Assigned task:
Within the entries below, how many lines carry the word "worden"? State the number and stop.

>>>>>

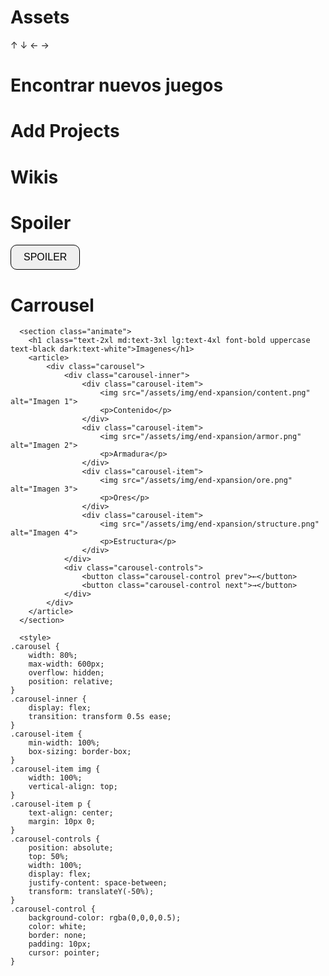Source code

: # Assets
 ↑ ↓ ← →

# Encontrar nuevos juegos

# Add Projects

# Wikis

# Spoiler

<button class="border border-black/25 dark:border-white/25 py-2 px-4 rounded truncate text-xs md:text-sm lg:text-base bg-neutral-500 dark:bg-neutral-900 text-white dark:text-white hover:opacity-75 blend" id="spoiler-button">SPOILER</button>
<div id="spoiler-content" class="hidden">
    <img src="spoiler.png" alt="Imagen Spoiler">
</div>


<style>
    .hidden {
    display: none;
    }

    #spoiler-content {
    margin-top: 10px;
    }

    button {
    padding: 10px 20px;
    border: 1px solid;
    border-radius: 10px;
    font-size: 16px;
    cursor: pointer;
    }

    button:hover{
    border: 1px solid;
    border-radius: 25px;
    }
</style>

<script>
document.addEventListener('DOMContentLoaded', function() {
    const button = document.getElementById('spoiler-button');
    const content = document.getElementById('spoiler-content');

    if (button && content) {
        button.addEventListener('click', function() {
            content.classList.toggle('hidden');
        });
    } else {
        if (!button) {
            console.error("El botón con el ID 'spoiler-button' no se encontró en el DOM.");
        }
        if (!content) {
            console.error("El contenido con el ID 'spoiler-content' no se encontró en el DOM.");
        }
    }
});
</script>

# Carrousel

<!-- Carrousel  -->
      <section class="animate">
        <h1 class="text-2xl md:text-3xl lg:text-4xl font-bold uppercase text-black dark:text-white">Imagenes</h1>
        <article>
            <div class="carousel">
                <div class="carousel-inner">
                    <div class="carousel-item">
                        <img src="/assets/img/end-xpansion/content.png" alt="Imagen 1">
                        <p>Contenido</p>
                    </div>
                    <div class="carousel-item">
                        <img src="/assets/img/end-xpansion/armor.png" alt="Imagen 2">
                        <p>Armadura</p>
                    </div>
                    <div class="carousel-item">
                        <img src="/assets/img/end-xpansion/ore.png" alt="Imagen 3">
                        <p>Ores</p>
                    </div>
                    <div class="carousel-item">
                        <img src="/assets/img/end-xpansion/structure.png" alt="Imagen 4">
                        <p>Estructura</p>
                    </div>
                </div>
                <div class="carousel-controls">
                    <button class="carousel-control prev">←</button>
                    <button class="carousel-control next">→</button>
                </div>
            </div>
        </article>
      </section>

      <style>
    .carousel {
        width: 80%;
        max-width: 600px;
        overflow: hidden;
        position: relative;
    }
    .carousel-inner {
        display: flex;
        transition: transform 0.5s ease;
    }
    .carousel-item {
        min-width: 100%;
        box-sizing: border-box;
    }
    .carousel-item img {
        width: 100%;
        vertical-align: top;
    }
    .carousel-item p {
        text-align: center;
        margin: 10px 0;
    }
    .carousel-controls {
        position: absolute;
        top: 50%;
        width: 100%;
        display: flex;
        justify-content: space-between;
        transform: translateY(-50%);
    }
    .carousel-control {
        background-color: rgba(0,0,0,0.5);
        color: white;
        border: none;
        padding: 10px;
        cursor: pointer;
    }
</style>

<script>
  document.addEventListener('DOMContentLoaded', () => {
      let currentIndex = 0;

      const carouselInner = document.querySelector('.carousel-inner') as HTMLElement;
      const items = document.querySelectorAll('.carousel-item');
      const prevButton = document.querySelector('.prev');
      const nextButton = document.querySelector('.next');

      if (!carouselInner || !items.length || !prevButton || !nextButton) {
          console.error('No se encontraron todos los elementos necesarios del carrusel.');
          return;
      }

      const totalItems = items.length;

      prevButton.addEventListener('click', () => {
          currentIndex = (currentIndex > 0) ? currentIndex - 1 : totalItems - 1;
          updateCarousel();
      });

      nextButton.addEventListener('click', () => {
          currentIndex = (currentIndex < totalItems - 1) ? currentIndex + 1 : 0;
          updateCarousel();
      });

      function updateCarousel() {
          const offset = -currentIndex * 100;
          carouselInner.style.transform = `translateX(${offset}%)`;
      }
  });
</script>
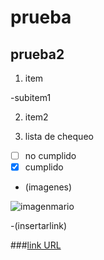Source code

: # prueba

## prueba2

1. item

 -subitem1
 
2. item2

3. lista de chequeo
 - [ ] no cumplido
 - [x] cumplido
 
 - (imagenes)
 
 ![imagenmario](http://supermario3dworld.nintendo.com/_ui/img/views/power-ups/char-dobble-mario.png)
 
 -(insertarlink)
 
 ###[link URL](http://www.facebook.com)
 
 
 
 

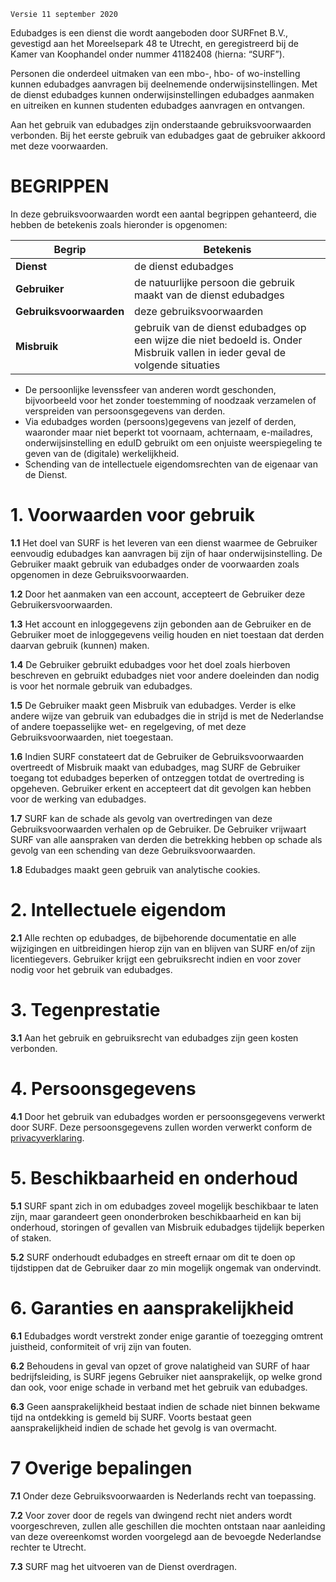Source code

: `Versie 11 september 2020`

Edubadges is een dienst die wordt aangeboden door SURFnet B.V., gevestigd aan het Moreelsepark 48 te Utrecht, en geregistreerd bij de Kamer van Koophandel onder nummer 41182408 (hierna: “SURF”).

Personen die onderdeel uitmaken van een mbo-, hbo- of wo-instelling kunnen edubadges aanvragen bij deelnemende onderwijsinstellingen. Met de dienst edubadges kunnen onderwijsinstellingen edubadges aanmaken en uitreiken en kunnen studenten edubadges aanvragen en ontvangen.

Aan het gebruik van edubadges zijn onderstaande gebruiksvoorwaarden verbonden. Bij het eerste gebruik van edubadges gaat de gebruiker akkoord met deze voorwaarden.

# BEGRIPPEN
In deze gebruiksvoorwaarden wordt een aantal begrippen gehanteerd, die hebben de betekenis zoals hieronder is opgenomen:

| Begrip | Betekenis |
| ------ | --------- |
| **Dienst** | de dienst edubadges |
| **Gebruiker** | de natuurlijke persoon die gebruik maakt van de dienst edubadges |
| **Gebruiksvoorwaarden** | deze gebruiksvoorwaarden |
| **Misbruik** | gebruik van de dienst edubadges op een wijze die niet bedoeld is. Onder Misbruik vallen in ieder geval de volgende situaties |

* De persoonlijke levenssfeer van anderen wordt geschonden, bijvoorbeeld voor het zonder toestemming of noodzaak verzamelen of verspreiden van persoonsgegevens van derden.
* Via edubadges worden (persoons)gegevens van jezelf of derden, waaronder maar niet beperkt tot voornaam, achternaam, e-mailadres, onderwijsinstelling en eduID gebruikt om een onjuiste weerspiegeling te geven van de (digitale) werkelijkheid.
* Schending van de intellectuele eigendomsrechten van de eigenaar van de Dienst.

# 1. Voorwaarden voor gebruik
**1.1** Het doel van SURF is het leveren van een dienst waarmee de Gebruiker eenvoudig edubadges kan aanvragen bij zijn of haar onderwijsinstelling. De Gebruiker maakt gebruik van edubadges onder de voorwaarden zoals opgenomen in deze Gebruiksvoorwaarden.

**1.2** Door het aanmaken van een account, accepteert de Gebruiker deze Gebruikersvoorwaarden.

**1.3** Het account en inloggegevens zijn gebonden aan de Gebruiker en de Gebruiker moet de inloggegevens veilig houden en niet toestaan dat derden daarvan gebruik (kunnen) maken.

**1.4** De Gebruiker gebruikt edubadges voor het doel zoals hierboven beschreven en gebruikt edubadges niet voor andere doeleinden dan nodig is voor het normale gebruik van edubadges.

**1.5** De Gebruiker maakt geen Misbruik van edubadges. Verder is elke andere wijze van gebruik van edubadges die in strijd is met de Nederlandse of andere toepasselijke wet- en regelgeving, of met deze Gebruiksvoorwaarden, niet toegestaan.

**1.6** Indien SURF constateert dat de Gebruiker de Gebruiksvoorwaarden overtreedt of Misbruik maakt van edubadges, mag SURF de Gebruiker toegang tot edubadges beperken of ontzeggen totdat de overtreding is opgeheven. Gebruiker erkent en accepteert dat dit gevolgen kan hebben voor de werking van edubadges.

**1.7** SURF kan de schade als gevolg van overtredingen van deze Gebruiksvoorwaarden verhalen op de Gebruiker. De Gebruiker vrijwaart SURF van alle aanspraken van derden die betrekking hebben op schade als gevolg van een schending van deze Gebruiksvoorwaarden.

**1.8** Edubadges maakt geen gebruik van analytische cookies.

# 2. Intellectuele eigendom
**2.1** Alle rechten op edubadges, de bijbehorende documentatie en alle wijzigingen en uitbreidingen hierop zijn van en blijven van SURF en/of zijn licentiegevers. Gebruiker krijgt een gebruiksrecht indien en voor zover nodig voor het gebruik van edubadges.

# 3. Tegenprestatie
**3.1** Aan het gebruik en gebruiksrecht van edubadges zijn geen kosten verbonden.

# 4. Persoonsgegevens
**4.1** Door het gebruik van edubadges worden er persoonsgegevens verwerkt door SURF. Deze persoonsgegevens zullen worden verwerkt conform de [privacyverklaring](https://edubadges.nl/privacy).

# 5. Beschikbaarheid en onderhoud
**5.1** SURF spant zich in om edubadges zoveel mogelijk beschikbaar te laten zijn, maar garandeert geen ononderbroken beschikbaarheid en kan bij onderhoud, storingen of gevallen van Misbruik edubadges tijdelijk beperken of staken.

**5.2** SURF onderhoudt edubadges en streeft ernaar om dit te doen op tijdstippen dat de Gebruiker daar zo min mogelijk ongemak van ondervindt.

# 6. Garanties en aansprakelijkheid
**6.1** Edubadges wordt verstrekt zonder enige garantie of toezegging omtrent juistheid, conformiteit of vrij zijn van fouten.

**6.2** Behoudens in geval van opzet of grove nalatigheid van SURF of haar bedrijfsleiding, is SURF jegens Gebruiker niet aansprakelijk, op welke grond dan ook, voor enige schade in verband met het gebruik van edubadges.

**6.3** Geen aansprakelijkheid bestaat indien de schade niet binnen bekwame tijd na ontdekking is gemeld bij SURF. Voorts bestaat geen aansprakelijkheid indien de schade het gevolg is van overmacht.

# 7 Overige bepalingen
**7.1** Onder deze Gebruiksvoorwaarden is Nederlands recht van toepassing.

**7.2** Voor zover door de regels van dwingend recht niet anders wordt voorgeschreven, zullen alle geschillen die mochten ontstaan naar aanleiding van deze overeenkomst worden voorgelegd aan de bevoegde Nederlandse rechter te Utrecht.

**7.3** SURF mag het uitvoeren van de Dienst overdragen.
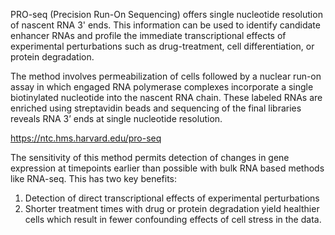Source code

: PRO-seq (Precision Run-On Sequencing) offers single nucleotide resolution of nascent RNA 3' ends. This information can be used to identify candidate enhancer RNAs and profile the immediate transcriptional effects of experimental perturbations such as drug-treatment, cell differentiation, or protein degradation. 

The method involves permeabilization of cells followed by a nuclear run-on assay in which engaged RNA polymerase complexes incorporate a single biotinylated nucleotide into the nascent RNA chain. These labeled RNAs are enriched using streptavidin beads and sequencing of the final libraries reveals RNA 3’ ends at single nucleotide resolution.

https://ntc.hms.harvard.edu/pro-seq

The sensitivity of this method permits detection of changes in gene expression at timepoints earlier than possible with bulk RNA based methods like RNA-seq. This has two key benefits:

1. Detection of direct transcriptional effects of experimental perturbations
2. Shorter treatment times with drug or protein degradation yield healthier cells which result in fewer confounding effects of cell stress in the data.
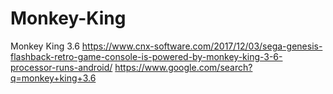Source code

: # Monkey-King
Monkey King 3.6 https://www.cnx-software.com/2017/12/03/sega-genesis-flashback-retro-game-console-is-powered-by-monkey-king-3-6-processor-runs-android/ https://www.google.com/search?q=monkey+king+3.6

<<<<<

Your solution:
3